(Saved data entries)
━━━━━━━━━━━━━━━━━━━━
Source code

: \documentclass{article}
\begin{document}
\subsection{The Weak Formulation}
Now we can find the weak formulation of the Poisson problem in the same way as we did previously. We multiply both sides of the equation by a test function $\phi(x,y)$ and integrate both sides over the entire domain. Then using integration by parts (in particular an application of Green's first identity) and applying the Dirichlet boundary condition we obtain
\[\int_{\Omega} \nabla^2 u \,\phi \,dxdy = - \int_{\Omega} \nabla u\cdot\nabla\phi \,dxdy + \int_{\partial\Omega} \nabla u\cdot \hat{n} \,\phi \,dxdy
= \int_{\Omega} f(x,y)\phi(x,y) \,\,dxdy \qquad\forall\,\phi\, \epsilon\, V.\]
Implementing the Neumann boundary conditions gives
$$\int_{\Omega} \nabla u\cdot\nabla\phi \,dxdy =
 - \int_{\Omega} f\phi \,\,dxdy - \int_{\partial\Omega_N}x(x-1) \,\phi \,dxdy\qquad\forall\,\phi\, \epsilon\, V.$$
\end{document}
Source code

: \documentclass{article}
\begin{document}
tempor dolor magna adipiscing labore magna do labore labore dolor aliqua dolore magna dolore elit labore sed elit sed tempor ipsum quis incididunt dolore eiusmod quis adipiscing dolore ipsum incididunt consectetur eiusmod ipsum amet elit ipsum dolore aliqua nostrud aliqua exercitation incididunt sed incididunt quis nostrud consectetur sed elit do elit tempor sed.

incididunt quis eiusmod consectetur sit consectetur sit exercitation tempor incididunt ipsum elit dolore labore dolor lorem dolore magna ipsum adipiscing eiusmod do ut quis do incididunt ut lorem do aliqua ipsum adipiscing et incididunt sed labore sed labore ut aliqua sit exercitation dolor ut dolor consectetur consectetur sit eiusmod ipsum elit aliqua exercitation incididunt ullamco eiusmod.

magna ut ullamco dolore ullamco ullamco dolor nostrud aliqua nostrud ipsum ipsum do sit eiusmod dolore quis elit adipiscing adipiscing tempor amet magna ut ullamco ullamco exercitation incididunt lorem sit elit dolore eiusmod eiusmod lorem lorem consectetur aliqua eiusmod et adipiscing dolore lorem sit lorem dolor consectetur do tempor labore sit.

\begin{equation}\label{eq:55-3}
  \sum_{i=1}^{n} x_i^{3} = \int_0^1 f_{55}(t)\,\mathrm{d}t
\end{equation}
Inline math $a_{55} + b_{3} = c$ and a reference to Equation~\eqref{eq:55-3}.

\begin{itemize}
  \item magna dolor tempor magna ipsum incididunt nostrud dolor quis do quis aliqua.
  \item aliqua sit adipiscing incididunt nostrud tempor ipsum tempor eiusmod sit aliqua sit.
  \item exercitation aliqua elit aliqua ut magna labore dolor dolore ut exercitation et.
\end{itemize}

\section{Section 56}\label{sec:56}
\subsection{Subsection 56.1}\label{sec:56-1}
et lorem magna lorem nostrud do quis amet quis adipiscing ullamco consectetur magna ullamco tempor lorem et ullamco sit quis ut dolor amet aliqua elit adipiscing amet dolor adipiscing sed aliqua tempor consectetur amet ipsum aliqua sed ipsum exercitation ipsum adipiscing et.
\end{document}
━━━━━━━━━━━━━━━━━━━━
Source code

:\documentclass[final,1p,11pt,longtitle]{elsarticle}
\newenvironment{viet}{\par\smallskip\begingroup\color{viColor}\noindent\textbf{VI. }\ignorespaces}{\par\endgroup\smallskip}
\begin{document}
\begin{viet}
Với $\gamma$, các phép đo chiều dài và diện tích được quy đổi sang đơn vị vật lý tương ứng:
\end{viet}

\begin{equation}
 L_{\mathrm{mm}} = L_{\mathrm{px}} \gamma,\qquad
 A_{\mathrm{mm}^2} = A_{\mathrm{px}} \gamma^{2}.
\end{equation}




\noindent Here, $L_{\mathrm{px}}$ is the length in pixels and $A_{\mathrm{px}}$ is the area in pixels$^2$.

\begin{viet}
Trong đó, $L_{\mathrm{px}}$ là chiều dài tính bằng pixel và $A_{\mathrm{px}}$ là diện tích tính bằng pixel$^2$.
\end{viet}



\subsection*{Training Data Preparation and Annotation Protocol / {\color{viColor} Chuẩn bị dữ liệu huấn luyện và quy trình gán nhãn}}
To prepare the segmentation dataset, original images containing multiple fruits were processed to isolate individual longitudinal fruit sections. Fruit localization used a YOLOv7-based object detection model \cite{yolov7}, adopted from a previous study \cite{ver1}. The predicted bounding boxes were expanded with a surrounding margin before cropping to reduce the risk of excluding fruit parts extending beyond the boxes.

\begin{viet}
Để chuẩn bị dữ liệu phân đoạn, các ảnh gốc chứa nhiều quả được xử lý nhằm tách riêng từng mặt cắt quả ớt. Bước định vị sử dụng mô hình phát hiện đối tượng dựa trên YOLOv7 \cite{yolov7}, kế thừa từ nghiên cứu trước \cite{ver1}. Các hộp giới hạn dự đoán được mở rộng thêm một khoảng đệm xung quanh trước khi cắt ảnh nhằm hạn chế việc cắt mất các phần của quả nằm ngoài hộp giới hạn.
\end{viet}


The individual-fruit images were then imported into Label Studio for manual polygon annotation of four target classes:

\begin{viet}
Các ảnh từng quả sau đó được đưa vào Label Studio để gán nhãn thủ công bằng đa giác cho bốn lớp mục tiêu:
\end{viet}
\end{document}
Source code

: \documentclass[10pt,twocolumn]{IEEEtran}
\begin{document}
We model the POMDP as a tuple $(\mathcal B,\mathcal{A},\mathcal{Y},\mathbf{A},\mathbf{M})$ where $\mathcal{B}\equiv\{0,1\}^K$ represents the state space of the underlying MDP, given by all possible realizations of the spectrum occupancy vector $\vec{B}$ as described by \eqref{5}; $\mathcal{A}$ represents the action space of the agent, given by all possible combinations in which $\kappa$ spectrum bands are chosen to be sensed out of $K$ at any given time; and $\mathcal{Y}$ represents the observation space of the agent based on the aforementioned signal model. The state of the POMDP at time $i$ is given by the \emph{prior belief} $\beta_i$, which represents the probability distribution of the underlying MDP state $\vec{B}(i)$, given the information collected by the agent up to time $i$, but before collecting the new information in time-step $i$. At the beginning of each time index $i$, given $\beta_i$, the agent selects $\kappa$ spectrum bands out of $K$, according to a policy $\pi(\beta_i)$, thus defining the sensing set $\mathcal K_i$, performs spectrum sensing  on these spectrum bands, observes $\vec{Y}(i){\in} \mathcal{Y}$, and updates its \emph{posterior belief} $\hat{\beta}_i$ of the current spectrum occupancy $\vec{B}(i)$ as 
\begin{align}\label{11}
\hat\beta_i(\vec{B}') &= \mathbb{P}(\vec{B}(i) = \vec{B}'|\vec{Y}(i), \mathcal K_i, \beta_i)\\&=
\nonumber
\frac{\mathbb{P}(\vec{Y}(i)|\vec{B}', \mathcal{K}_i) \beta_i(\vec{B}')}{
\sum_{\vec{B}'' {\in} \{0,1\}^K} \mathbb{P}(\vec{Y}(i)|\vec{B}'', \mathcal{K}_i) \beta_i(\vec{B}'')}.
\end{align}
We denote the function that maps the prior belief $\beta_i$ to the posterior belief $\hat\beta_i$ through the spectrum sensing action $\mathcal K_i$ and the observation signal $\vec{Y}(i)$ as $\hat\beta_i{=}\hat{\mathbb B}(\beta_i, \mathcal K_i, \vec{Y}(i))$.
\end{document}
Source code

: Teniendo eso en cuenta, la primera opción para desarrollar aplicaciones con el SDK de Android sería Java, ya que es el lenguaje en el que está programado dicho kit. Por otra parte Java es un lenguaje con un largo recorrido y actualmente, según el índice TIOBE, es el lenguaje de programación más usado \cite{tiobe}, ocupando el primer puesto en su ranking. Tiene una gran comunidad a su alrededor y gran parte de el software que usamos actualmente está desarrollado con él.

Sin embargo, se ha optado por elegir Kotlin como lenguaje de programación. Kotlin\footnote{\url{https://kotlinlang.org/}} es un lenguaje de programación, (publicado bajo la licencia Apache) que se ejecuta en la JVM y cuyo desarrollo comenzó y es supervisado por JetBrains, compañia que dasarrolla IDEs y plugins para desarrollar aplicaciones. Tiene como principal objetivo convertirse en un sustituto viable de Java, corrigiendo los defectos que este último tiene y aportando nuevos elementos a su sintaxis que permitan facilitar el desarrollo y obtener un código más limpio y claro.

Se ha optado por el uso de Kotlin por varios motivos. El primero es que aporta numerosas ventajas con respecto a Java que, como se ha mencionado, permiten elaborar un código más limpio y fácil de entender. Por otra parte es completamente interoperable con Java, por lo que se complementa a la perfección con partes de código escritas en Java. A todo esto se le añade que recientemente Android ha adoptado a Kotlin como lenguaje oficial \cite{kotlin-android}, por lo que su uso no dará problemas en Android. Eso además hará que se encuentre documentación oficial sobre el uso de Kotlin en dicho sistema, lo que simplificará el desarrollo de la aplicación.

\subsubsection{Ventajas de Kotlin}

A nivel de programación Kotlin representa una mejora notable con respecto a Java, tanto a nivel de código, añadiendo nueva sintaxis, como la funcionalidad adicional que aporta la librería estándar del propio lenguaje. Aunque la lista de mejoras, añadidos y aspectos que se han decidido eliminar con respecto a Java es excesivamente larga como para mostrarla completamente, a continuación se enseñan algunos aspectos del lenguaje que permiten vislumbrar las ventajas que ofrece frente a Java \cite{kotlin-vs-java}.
━━━━━━━━━━━━━━━━━━━━
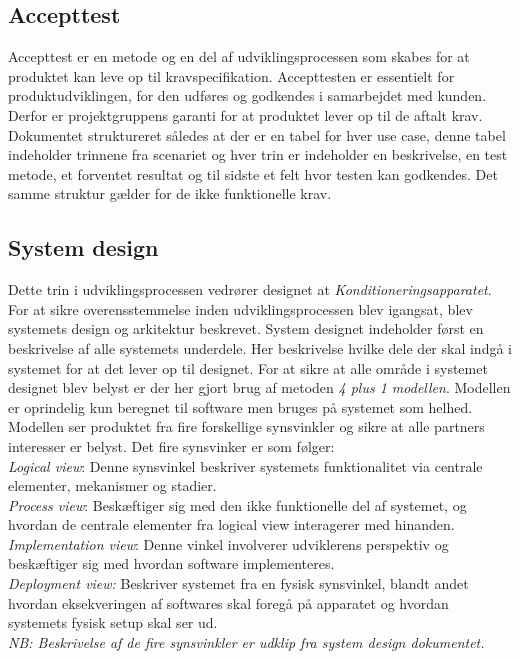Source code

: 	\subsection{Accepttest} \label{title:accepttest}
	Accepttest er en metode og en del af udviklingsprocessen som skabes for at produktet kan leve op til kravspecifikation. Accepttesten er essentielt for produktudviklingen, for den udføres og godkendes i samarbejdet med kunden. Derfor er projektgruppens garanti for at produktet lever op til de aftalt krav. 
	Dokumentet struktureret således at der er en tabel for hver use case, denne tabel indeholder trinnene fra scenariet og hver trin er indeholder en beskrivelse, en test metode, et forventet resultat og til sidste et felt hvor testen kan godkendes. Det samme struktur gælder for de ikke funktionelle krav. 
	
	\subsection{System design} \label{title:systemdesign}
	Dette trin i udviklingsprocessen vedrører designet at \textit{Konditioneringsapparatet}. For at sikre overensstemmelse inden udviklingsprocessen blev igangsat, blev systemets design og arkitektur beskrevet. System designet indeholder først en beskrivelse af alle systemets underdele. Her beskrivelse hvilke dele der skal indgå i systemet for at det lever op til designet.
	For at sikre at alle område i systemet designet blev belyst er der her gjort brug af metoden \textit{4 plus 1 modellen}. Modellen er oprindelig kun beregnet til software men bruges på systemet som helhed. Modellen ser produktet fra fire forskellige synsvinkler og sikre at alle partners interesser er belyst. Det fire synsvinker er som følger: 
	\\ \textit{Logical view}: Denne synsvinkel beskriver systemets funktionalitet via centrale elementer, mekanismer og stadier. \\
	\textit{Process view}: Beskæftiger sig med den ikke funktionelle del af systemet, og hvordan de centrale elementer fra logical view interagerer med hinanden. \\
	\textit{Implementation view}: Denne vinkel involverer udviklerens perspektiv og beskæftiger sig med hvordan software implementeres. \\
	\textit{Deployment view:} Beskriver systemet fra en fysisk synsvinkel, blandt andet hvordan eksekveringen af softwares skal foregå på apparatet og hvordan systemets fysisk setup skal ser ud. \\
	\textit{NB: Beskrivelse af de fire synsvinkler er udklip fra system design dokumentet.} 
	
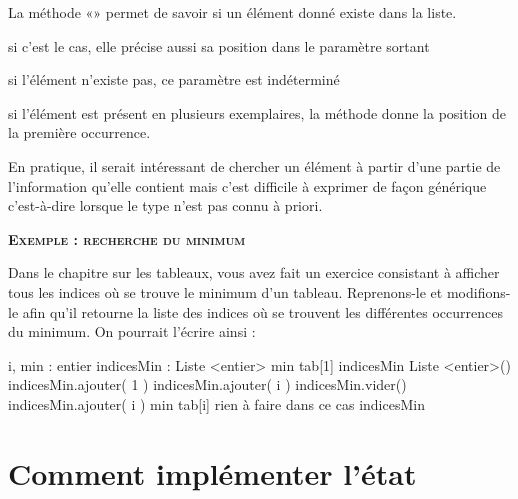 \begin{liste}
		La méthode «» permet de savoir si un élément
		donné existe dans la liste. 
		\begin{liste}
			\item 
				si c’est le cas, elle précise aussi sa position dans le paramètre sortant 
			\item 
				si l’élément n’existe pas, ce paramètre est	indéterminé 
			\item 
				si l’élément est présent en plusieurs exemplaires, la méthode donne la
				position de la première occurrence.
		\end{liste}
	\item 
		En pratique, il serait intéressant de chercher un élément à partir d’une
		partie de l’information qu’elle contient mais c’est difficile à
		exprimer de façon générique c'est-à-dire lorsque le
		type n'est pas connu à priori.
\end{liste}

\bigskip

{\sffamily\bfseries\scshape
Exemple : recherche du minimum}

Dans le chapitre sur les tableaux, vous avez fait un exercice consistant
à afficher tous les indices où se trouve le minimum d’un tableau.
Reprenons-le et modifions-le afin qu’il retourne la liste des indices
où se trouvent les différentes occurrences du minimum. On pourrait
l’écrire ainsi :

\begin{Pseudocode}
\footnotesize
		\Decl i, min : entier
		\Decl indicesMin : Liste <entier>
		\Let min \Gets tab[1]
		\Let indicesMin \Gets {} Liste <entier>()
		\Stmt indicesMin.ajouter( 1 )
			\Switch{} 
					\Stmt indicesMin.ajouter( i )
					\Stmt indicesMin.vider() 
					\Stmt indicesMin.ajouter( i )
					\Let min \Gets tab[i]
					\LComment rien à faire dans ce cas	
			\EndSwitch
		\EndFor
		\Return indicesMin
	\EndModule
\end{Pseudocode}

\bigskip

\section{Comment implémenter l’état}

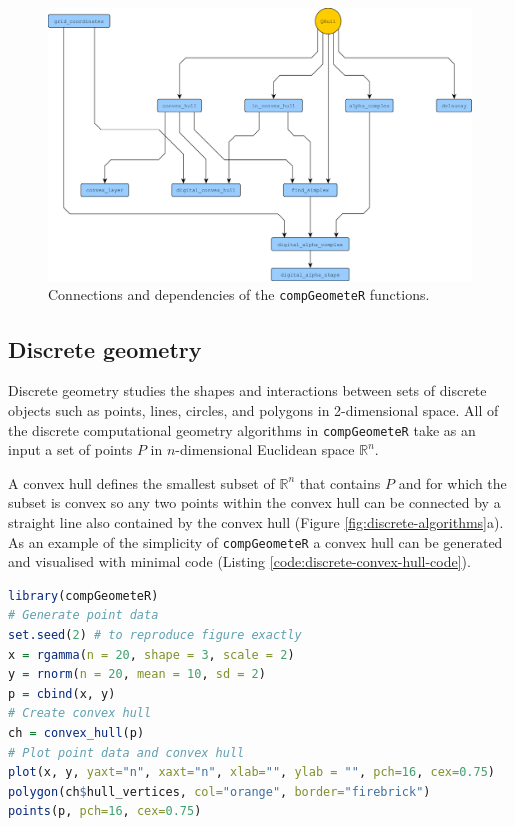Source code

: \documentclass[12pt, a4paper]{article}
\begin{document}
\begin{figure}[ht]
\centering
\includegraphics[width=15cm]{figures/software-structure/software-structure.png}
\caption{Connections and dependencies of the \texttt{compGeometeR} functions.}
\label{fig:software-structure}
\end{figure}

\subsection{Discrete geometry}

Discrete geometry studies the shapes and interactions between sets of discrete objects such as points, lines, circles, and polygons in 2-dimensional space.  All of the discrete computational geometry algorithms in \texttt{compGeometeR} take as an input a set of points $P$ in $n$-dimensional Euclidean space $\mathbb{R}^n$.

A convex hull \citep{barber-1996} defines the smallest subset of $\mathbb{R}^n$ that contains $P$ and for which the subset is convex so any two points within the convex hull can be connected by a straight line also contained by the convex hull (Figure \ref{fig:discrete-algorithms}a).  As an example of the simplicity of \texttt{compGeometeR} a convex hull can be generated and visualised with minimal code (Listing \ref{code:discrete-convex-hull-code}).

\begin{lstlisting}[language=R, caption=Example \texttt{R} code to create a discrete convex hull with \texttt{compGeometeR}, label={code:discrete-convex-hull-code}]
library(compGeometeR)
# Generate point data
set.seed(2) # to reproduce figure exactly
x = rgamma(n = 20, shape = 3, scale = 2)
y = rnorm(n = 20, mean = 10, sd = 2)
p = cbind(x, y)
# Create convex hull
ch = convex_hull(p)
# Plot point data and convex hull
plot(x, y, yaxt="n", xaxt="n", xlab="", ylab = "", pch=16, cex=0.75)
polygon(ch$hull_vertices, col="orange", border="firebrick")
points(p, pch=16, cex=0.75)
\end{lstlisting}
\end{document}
━━━━━━━━━━━━━━━━━━━━
_Exercise instructions:_
In the lines above, find each one with "méthode" and list it.

_Reply:_
		La méthode «» permet de savoir si un élément
				si l’élément est présent en plusieurs exemplaires, la méthode donne la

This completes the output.